書店の店頭に並ぶネガティブ本(東京都渋谷区の青山ブックセンター本店)
書店の店頭に並ぶネガティブ本(東京都渋谷区の青山ブックセンター本店)

絶望、モテない、仕事がない……。あえて否定的なメッセージを打ち出した人生論の刊行が相次ぐ。愚痴や弱音を吐きにくい今の世の中では、前向きな言葉より胸に落ちるのだろう。

若者でにぎわう東京・表参道の青山ブックセンター本店。入り口近くで6月初旬から、5月に刊行された頭木弘樹著「絶望読書」(飛鳥新社)のフェアを催している。「恐る恐る手にした」と言う青山学院大の男子学生は「仰々しいタイトルに驚いたが、読んでみると思いの外、共感できる内容でまた驚いた」と話す。

否定的なメッセージをあえて打ち出した、いわゆる「ネガティブ本」のフェアを同店が開くのは初めて。同店の山下優氏は「人間誰しも前向きばかりではいられない。いつか訪れるかもしれない絶望に備えた処方箋として広く知ってほしかった」と狙いを明かす。

「絶望読書」は落ち込んだり生きる気力を失ったりした時に寄り添ってくれる物語を紹介する。文学では太宰治、ドストエフスキーらの作品だ。「絶望名人カフカの人生論」(新潮文庫)などの編訳書をもつ著者らしく、「生きることは、たえずわき道にそれていくことだ」といったカフカの言葉も数多く引用した。

夢抱けぬ若者に

頭木氏は大学生の時、潰瘍性大腸炎を患う。絶えず下血に襲われる大病で、医師からは就職も大学院進学も諦めて親に面倒を見てもらうしかないと言い渡された。その後は入退院を繰り返す日々が続いた。
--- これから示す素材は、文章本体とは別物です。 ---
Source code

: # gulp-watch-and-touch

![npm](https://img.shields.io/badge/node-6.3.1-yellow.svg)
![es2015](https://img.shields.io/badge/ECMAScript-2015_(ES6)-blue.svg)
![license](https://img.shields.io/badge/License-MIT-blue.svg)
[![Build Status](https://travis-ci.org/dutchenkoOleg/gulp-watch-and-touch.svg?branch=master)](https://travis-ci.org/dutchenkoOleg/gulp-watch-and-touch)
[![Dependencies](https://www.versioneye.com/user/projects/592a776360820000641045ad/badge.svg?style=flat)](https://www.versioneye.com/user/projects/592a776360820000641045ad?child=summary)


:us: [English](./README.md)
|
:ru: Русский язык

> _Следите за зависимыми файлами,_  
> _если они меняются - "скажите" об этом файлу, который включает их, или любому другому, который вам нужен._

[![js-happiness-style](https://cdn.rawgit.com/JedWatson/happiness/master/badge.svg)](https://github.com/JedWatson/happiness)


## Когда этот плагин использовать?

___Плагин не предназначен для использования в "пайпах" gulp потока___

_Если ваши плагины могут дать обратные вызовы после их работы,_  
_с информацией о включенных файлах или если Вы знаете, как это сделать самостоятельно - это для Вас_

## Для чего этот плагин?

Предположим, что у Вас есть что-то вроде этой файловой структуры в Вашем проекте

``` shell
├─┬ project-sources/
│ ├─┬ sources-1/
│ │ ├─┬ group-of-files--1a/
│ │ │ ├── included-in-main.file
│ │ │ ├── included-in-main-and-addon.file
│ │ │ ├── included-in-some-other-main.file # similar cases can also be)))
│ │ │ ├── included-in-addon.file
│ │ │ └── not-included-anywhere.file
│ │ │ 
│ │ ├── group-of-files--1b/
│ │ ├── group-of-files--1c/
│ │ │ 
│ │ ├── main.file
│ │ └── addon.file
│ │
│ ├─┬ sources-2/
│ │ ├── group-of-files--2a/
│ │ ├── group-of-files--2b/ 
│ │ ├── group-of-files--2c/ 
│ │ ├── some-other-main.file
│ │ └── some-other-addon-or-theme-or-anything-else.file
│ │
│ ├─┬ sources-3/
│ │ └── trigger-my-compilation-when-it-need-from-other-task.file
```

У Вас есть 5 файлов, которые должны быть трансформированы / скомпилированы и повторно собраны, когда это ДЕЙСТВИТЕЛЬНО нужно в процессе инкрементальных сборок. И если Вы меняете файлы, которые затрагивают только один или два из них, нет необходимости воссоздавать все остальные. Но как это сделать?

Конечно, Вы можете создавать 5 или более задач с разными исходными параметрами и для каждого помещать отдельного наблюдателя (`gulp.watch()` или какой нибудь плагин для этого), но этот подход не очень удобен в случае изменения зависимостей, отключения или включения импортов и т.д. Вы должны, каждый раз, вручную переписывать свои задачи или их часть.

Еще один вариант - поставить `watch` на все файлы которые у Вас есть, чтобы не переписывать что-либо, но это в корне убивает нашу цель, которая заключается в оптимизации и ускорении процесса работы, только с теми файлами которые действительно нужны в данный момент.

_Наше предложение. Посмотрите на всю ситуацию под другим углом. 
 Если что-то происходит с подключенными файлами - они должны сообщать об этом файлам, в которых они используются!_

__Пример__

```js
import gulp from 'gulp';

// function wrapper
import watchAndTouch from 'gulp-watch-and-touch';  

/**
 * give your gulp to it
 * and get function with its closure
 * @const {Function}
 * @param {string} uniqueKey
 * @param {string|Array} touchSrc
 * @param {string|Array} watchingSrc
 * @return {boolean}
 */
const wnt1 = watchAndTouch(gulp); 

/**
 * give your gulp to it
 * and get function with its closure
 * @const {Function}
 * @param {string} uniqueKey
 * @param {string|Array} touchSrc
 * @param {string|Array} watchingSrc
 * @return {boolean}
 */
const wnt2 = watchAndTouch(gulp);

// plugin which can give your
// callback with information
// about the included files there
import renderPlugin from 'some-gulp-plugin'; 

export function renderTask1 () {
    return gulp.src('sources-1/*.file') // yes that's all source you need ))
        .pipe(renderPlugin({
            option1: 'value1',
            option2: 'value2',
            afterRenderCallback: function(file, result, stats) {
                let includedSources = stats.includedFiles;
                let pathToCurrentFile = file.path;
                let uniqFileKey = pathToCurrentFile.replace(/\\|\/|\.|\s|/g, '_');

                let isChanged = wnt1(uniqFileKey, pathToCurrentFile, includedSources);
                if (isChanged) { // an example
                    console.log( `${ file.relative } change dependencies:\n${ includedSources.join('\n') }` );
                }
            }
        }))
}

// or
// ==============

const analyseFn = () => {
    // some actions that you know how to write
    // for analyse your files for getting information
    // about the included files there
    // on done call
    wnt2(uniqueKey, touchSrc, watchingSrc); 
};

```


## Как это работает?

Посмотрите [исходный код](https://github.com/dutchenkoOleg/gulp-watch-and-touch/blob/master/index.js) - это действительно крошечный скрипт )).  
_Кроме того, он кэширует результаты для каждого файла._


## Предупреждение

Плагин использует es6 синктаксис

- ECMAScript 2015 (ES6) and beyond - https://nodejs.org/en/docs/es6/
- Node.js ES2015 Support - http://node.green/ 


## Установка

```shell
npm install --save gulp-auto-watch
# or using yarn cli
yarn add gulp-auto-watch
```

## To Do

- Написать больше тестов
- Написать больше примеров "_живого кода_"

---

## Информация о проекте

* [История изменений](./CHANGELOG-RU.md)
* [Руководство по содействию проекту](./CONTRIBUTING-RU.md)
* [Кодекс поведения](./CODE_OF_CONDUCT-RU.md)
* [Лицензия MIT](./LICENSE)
周囲は回復を祈って前向きな言葉をかけたが、かえって落ち込んだ。「絶望に浸るしか立ち直りのきっかけは訪れない。停滞期に救ってくれたのが絶望の物語。カフカでありドストエフスキーだった」と頭木氏。

「絶望読書」の発行部数は現在6千部で購入者は10代~90代と幅広い。「この本は一緒に落ち込んでくれる友達」(14歳)、「もっと早く出合っていれば人生は変わっていた」(90代)といった読者の声も寄せられた。編集担当の品川亮氏は「絶望を感じている人の命綱になれば」と話す。
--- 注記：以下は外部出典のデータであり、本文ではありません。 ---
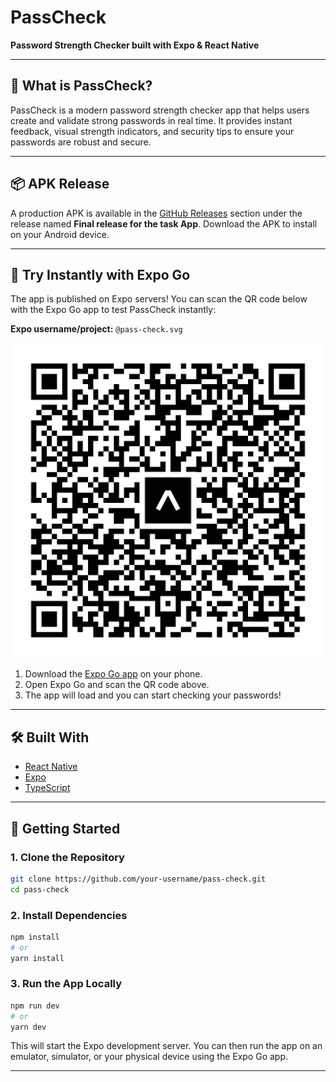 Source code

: # PassCheck

**Password Strength Checker built with Expo & React Native**

---

## 📱 What is PassCheck?
PassCheck is a modern password strength checker app that helps users create and validate strong passwords in real time. It provides instant feedback, visual strength indicators, and security tips to ensure your passwords are robust and secure.

---

## 📦 APK Release
A production APK is available in the [GitHub Releases](https://github.com/your-username/pass-check/releases) section under the release named **Final release for the task App**. Download the APK to install on your Android device.

---

## 📲 Try Instantly with Expo Go
The app is published on Expo servers! You can scan the QR code below with the Expo Go app to test PassCheck instantly:

**Expo username/project:** `@pass-check.svg`

![Scan with Expo Go](./pass-check.svg)

1. Download the [Expo Go app](https://expo.dev/client) on your phone.
2. Open Expo Go and scan the QR code above.
3. The app will load and you can start checking your passwords!

---

## 🛠️ Built With
- [React Native](https://reactnative.dev/)
- [Expo](https://expo.dev/)
- [TypeScript](https://www.typescriptlang.org/)

---


## 🚀 Getting Started

### 1. Clone the Repository
```sh
git clone https://github.com/your-username/pass-check.git
cd pass-check
```

### 2. Install Dependencies
```sh
npm install
# or
yarn install
```

### 3. Run the App Locally
```sh
npm run dev
# or
yarn dev
```
This will start the Expo development server. You can then run the app on an emulator, simulator, or your physical device using the Expo Go app.

---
「右肩上がりの経済成長は終わり、若者は夢も持てず未来を描けない。今は絶望の時代。心の支えになる本を作りたかった」。3月に刊行された「絶望手帖」(青幻舎)を発案した起業家、家入一真氏は刊行の意図をこう説明する。ニーチェやマルクスら古今東西の偉人の言葉だけでなく、ツイッターやバーでも言葉を募って219編を収録。絶望を受け入れ、乗り越えるための「絶望名言集」との位置づけだ。

本の着想を得たのは2013年。事業で挫折を経験し絶望を感じていた。人生の指針を求めて書店に入っても「元気」「幸福」「運がある」など前向きな本ばかり並ぶ。ネットで「死にたい」とこぼすと、辛辣な批判とともに「自分も同じ」「一人じゃない」など共感や励ましの声も届いた。

「絶望と希望は表裏一体。夢や希望を知るためにも苦悩や挫折の意味を考える本が必要だと思った」と家入氏。自殺防止を支援するNPO関係者の助言を受け、イラストを含め自殺を誘発するような表現は控えた。発行部数は1万部に上り、20~30代の若者を中心に売れているという。

書店の店頭には他にも心理学者、榎本博明氏の「ネガティブ思考力」(幻冬舎)、ひすいこたろう氏、柴田エリー氏の共著「絶望は神さまからの贈りもの」(SBクリエイティブ)などが並ぶ。自虐的なぼやきで一世を風靡したタレント、ヒロシ氏は日めくりカレンダー「まいにち、ネガティブ」が人気を博し、今春、エッセー「『モテない人』と『仕事がない人』の習慣」(バジリコ)を刊行した。

心のバランス保つ

ネガティブ本はなぜ増えているのか。社会学者の阿部真大・甲南大准教授は、人は「喜び」と「悲しみ」の感情が一定の割合で共存することで平常心を保てるとの考えを踏まえ、こう説明する。「ポジティブ本は『喜び』が過剰なため、『悲しみ』に包まれている人が読むと心のバランスをさらに崩す作用が働く。逆に、後ろ向きな言葉に共感することで、癒やされ救われる。ネガティブ本は、そんな人たちの心を捉えているのではないか」と話す。